**DATA UNDER STUDY:**
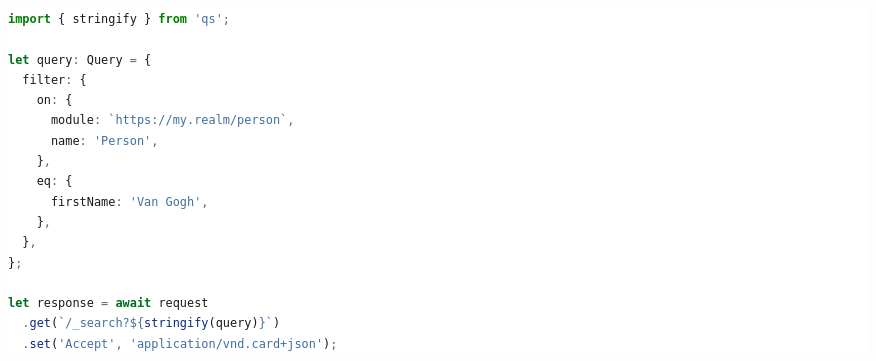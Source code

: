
 ```ts
import { stringify } from 'qs';

let query: Query = {
  filter: {
    on: {
      module: `https://my.realm/person`,
      name: 'Person',
    },
    eq: {
      firstName: 'Van Gogh',
    },
  },
};

let response = await request
  .get(`/_search?${stringify(query)}`)
  .set('Accept', 'application/vnd.card+json');
```

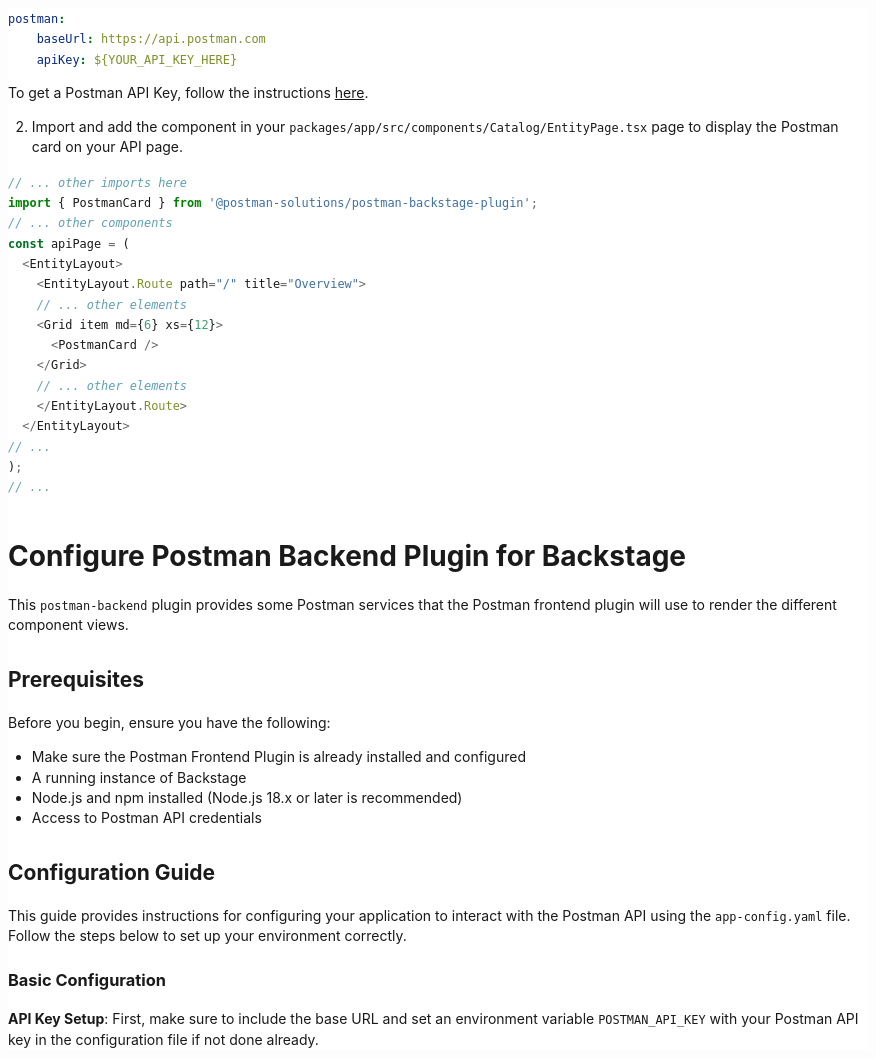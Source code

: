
 ```yaml
postman:
    baseUrl: https://api.postman.com
    apiKey: ${YOUR_API_KEY_HERE}
```

To get a Postman API Key, follow the instructions [here](https://learning.postman.com/docs/developer/postman-api/make-postman-api-call/#get-your-api-key).

2. Import and add the <PostmanCard /> component in your `packages/app/src/components/Catalog/EntityPage.tsx` page to display the Postman card on your API page. 

``` ts
// ... other imports here
import { PostmanCard } from '@postman-solutions/postman-backstage-plugin';
// ... other components
const apiPage = (
  <EntityLayout>
    <EntityLayout.Route path="/" title="Overview">
    // ... other elements
    <Grid item md={6} xs={12}>
      <PostmanCard />
    </Grid>
    // ... other elements
    </EntityLayout.Route>
  </EntityLayout>
// ...
);
// ...
```

# Configure Postman Backend Plugin for Backstage

This `postman-backend` plugin provides some Postman services that the Postman frontend plugin will use to render the different component views.

## Prerequisites

Before you begin, ensure you have the following:

- Make sure the Postman Frontend Plugin is already installed and configured
- A running instance of Backstage
- Node.js and npm installed (Node.js 18.x or later is recommended)
- Access to Postman API credentials

## Configuration Guide

This guide provides instructions for configuring your application to interact with the Postman API using the `app-config.yaml` file. Follow the steps below to set up your environment correctly.

### Basic Configuration

**API Key Setup**: First, make sure to include the base URL and set an environment variable `POSTMAN_API_KEY` with your Postman API key in the configuration file if not done already.
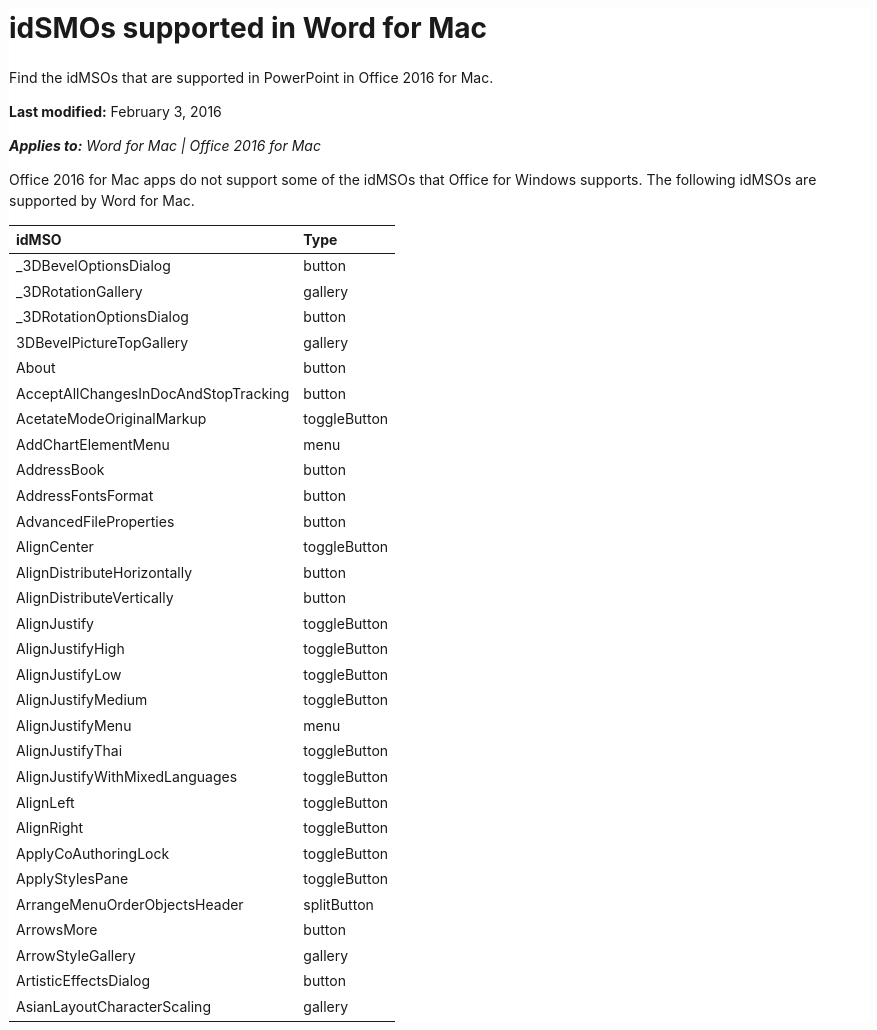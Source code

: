 # idSMOs supported in Word for Mac

Find the idMSOs that are supported in PowerPoint in Office 2016 for Mac.

**Last modified:** February 3, 2016

***Applies to:*** *Word for Mac | Office 2016 for Mac*

Office 2016 for Mac apps do not support some of the idMSOs that Office for Windows supports. The following idMSOs are supported by Word for Mac.


|**idMSO**|**Type**|
|:-----|:-----|
|\_3DBevelOptionsDialog|button|
|\_3DRotationGallery|gallery|
|\_3DRotationOptionsDialog|button|
|3DBevelPictureTopGallery|gallery|
|About|button|
|AcceptAllChangesInDocAndStopTracking|button|
|AcetateModeOriginalMarkup|toggleButton|
|AddChartElementMenu|menu|
|AddressBook|button|
|AddressFontsFormat|button|
|AdvancedFileProperties|button|
|AlignCenter|toggleButton|
|AlignDistributeHorizontally|button|
|AlignDistributeVertically|button|
|AlignJustify|toggleButton|
|AlignJustifyHigh|toggleButton|
|AlignJustifyLow|toggleButton|
|AlignJustifyMedium|toggleButton|
|AlignJustifyMenu|menu|
|AlignJustifyThai|toggleButton|
|AlignJustifyWithMixedLanguages|toggleButton|
|AlignLeft|toggleButton|
|AlignRight|toggleButton|
|ApplyCoAuthoringLock|toggleButton|
|ApplyStylesPane|toggleButton|
|ArrangeMenuOrderObjectsHeader|splitButton|
|ArrowsMore|button|
|ArrowStyleGallery|gallery|
|ArtisticEffectsDialog|button|
|AsianLayoutCharacterScaling|gallery|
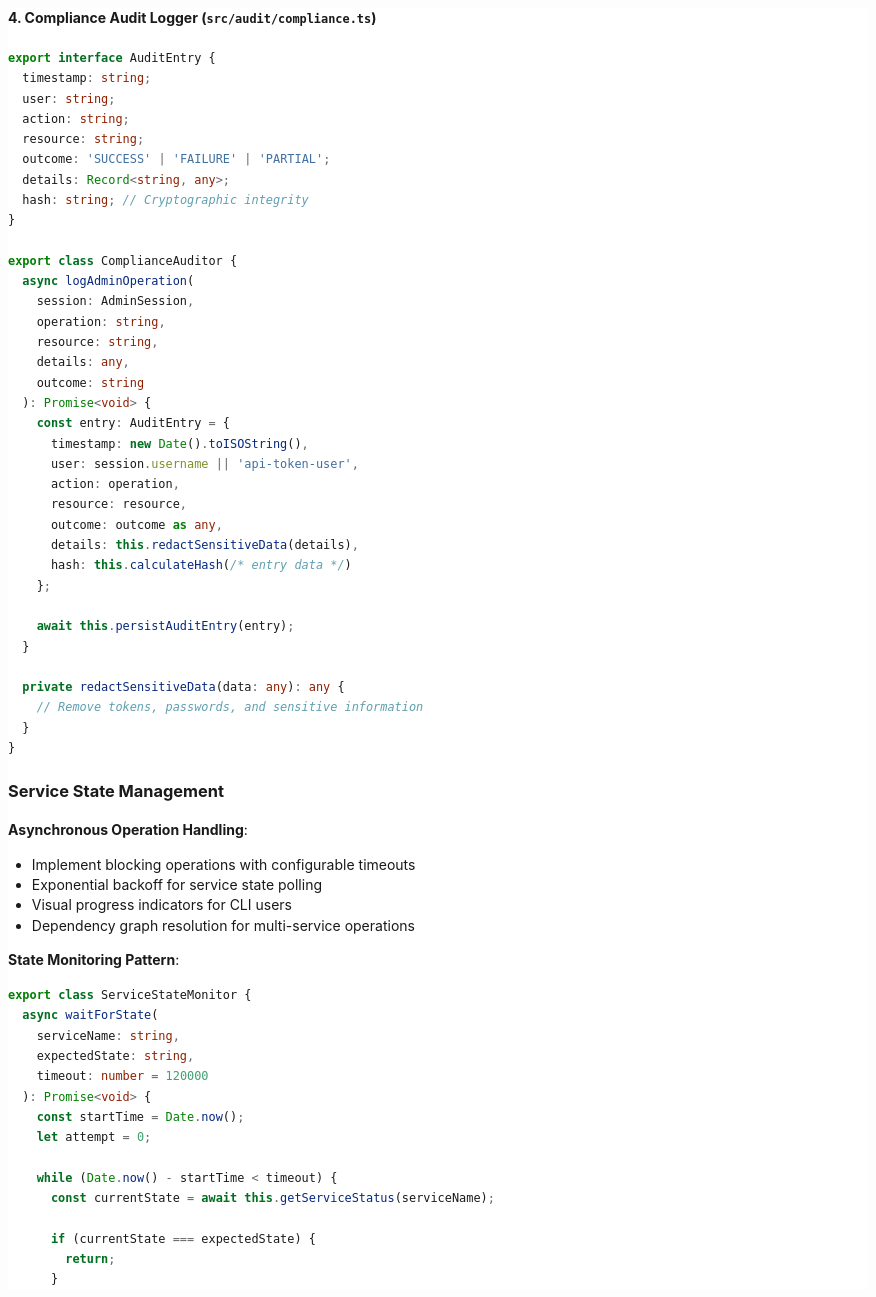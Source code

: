 #### 4. Compliance Audit Logger (`src/audit/compliance.ts`)

```typescript
export interface AuditEntry {
  timestamp: string;
  user: string;
  action: string;
  resource: string;
  outcome: 'SUCCESS' | 'FAILURE' | 'PARTIAL';
  details: Record<string, any>;
  hash: string; // Cryptographic integrity
}

export class ComplianceAuditor {
  async logAdminOperation(
    session: AdminSession,
    operation: string,
    resource: string,
    details: any,
    outcome: string
  ): Promise<void> {
    const entry: AuditEntry = {
      timestamp: new Date().toISOString(),
      user: session.username || 'api-token-user',
      action: operation,
      resource: resource,
      outcome: outcome as any,
      details: this.redactSensitiveData(details),
      hash: this.calculateHash(/* entry data */)
    };

    await this.persistAuditEntry(entry);
  }

  private redactSensitiveData(data: any): any {
    // Remove tokens, passwords, and sensitive information
  }
}
```

### Service State Management

**Asynchronous Operation Handling**:
- Implement blocking operations with configurable timeouts
- Exponential backoff for service state polling
- Visual progress indicators for CLI users
- Dependency graph resolution for multi-service operations

**State Monitoring Pattern**:
```typescript
export class ServiceStateMonitor {
  async waitForState(
    serviceName: string,
    expectedState: string,
    timeout: number = 120000
  ): Promise<void> {
    const startTime = Date.now();
    let attempt = 0;
    
    while (Date.now() - startTime < timeout) {
      const currentState = await this.getServiceStatus(serviceName);
      
      if (currentState === expectedState) {
        return;
      }
```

**WHAT IS BEING ASKED:** Copy the listing over exactly, skipping the pictures it holds.

**ANSWER AREA:**
Source code

:
 ```ts
import { stringify } from 'qs';

let query: Query = {
  filter: {
    on: {
      module: `https://my.realm/person`,
      name: 'Person',
    },
    eq: {
      firstName: 'Van Gogh',
    },
  },
};

let response = await request
  .get(`/_search?${stringify(query)}`)
  .set('Accept', 'application/vnd.card+json');
```

Source code

:
 ```yaml
postman:
    baseUrl: https://api.postman.com
    apiKey: ${YOUR_API_KEY_HERE}
```

To get a Postman API Key, follow the instructions [here](https://learning.postman.com/docs/developer/postman-api/make-postman-api-call/#get-your-api-key).

2. Import and add the <PostmanCard /> component in your `packages/app/src/components/Catalog/EntityPage.tsx` page to display the Postman card on your API page. 

``` ts
// ... other imports here
import { PostmanCard } from '@postman-solutions/postman-backstage-plugin';
// ... other components
const apiPage = (
  <EntityLayout>
    <EntityLayout.Route path="/" title="Overview">
    // ... other elements
    <Grid item md={6} xs={12}>
      <PostmanCard />
    </Grid>
    // ... other elements
    </EntityLayout.Route>
  </EntityLayout>
// ...
);
// ...
```

# Configure Postman Backend Plugin for Backstage

This `postman-backend` plugin provides some Postman services that the Postman frontend plugin will use to render the different component views.

## Prerequisites

Before you begin, ensure you have the following:

- Make sure the Postman Frontend Plugin is already installed and configured
- A running instance of Backstage
- Node.js and npm installed (Node.js 18.x or later is recommended)
- Access to Postman API credentials

## Configuration Guide

This guide provides instructions for configuring your application to interact with the Postman API using the `app-config.yaml` file. Follow the steps below to set up your environment correctly.

### Basic Configuration

**API Key Setup**: First, make sure to include the base URL and set an environment variable `POSTMAN_API_KEY` with your Postman API key in the configuration file if not done already.
Source code

: # idSMOs supported in Word for Mac

Find the idMSOs that are supported in PowerPoint in Office 2016 for Mac.

**Last modified:** February 3, 2016

***Applies to:*** *Word for Mac | Office 2016 for Mac*

Office 2016 for Mac apps do not support some of the idMSOs that Office for Windows supports. The following idMSOs are supported by Word for Mac.


|**idMSO**|**Type**|
|:-----|:-----|
|\_3DBevelOptionsDialog|button|
|\_3DRotationGallery|gallery|
|\_3DRotationOptionsDialog|button|
|3DBevelPictureTopGallery|gallery|
|About|button|
|AcceptAllChangesInDocAndStopTracking|button|
|AcetateModeOriginalMarkup|toggleButton|
|AddChartElementMenu|menu|
|AddressBook|button|
|AddressFontsFormat|button|
|AdvancedFileProperties|button|
|AlignCenter|toggleButton|
|AlignDistributeHorizontally|button|
|AlignDistributeVertically|button|
|AlignJustify|toggleButton|
|AlignJustifyHigh|toggleButton|
|AlignJustifyLow|toggleButton|
|AlignJustifyMedium|toggleButton|
|AlignJustifyMenu|menu|
|AlignJustifyThai|toggleButton|
|AlignJustifyWithMixedLanguages|toggleButton|
|AlignLeft|toggleButton|
|AlignRight|toggleButton|
|ApplyCoAuthoringLock|toggleButton|
|ApplyStylesPane|toggleButton|
|ArrangeMenuOrderObjectsHeader|splitButton|
|ArrowsMore|button|
|ArrowStyleGallery|gallery|
|ArtisticEffectsDialog|button|
|AsianLayoutCharacterScaling|gallery|
Source code

: #### 4. Compliance Audit Logger (`src/audit/compliance.ts`)

```typescript
export interface AuditEntry {
  timestamp: string;
  user: string;
  action: string;
  resource: string;
  outcome: 'SUCCESS' | 'FAILURE' | 'PARTIAL';
  details: Record<string, any>;
  hash: string; // Cryptographic integrity
}

export class ComplianceAuditor {
  async logAdminOperation(
    session: AdminSession,
    operation: string,
    resource: string,
    details: any,
    outcome: string
  ): Promise<void> {
    const entry: AuditEntry = {
      timestamp: new Date().toISOString(),
      user: session.username || 'api-token-user',
      action: operation,
      resource: resource,
      outcome: outcome as any,
      details: this.redactSensitiveData(details),
      hash: this.calculateHash(/* entry data */)
    };

    await this.persistAuditEntry(entry);
  }

  private redactSensitiveData(data: any): any {
    // Remove tokens, passwords, and sensitive information
  }
}
```

### Service State Management

**Asynchronous Operation Handling**:
- Implement blocking operations with configurable timeouts
- Exponential backoff for service state polling
- Visual progress indicators for CLI users
- Dependency graph resolution for multi-service operations

**State Monitoring Pattern**:
```typescript
export class ServiceStateMonitor {
  async waitForState(
    serviceName: string,
    expectedState: string,
    timeout: number = 120000
  ): Promise<void> {
    const startTime = Date.now();
    let attempt = 0;
    
    while (Date.now() - startTime < timeout) {
      const currentState = await this.getServiceStatus(serviceName);
      
      if (currentState === expectedState) {
        return;
      }
```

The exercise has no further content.